Tuesday, April 15, 2014

Stay Away From CVR Refining

This article was originally published by TheStreet  on April 08, 2014
By Sarfaraz A. Khan
NEW YORK (TheStreet) -- An attractive yield isn't everything. Here's why you should stay away from CVR Refining (CVRR_).
CVR Refining is a limited partnership and the refining arm of CVR Energy (CVII_), which, in turn, is mainly a holding company that is also engaged in fertilizer manufacturing operations through CVR Partners (UAN_). CVRR offers attractive yield of 7.80% and it is trading just 6.6 times its trailing earnings. But this $3.4 billion market-cap company is not without risks.

CVR Refining shares, trading at $23, are down 28% for the past 52 weeks. This price is even lower than its IPO price of $25 in January 2013. Its shares are trading just 0.4 times its trailing sales as opposed to the industry's average of more than 1.2 times, as per data compiled byThomson Reuters.
It doesn't help the volatile price of ethanol credits has created a challenging business environment. CVR Refining's earnings before interest, taxes, depreciation and amortization dropped from $779 million in 2012 to $748 million in 2013 while adjusted earnings slumped 40% to $712 million. CVR Refining's net income fell 0.8% from 2012 to $590 million. 

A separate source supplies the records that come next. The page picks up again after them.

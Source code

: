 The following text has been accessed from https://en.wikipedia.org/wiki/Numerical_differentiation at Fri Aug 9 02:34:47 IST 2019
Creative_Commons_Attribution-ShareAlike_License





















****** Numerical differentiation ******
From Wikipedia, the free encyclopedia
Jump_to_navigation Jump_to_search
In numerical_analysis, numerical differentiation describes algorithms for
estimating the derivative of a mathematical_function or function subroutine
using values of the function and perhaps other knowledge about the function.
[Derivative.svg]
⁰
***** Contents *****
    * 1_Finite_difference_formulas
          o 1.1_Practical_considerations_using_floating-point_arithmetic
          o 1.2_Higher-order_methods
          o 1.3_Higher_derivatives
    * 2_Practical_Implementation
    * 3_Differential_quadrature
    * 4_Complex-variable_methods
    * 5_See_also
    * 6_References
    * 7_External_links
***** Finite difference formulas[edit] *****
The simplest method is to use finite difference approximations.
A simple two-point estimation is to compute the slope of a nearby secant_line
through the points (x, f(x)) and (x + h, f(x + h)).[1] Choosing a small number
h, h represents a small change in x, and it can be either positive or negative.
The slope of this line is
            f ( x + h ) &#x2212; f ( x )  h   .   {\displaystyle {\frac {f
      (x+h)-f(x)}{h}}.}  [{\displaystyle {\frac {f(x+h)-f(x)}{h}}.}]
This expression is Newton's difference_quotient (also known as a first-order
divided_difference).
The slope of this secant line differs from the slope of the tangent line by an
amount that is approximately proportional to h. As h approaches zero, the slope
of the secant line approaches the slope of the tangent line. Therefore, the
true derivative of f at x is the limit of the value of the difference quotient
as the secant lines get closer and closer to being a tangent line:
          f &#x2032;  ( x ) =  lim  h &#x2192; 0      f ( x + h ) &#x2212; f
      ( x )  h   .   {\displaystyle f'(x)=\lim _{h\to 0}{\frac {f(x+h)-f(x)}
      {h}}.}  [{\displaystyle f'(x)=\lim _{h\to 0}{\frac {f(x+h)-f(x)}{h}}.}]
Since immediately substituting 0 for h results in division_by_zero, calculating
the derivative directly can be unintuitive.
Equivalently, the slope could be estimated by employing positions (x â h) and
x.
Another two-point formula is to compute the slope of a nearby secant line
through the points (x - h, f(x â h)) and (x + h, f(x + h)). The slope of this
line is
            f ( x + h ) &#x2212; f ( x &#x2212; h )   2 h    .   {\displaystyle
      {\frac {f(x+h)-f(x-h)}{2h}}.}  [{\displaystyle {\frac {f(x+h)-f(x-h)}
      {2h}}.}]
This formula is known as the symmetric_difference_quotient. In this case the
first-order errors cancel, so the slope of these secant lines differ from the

Oil production isn't the problem. The company owns a crude oil refinery at Coffeyville, Kansas, that can handle 115,000 barrels of oil per day and a smaller facility at Wynnewood, Okla., with daily capacity of 70,000 barrels. Besides these, CVR Refining also owns 350 miles of pipelines and more than six million barrels of oil storage capacity.
In 2013, the company's daily throughout and refining production rose 9.7% and 10.2%, respectively, from 2012. However, due to weakness in fuel prices, higher volumes did not result in a commensurate increase in net sales, which were up just 5% to $8.7 billion. A 3.7% increase in average cost of crude oil consumed and a nine-fold increase in prices of ethanol credits to $181 million further exacerbated the situation.
Refiners are required to either blend renewable fuels into gasoline and diesel, or purchase the ethanol credits, also called Renewable Identification Numbers (RINs).
The extremely volatile RIN prices pose a big challenge for the company's future. CVR Refining's management has acknowledged that the RIN prices are still going up. In the current year, the refiner has forecast that it could spend anything between $75 million and $150 million as RIN expense. Although this would be a decline from the current year, the company only paid $21 million in 2012 and $19 million in 2011.
Furthermore, RIN prices depend upon a variety of factors that are difficult to predict. Therefore, the company's RIN expense could get revised in the coming quarters. CVR Refining's RIN expense would primarily rely on the availability of the credits, the prices of gasoline and diesel and the company's product mix.
Since CVR Refining owns just two refineries, any accident which hampers the operations at any of these facilities can have a significant adverse impact on the company's profits. This happened in the third quarter of 2013 at its Coffeyville refinery whose fluid catalytic cracking unit went offline for about 2 months. As a result, in the third quarter, the company's net income witnessed a 73% year-over-year drop.
This also holds true for other small master limited partnerships with few assets. For instance, CVR Partner, like CVR Refining, also gets its revenue from just two assets: a fertilizer plant and a distribution center. Other partnerships, like Northern Tier Energy (NTI_) and Alon USA Partners (ALDW_) operate with even fewer assets. The former has a single refinery at Minnesota while the latter operates one at Texas.
Unlike most of the master limited partnerships, CVR Refining is a variable rate partnership. This means that although the company maintains a policy of distributing all available cash to its unit-holders, it is not bound to do so. In fact, CVR Refining can cut its distribution any time to zero. Although this sounds a bit extreme, it has happened before; variable rate limited partnerships, like Alon USA Partners, have declined to give any cash distributions to unit holders.
On the flip side, the refiner does not pay incentive distribution rights to its general partner CVR Energy. As a result, the company has more cash available for distribution.
At the time of publication the author had no position in any of the stocks mentioned.
This article represents the opinion of a contributor and not necessarily that of TheStreet or its editorial staff.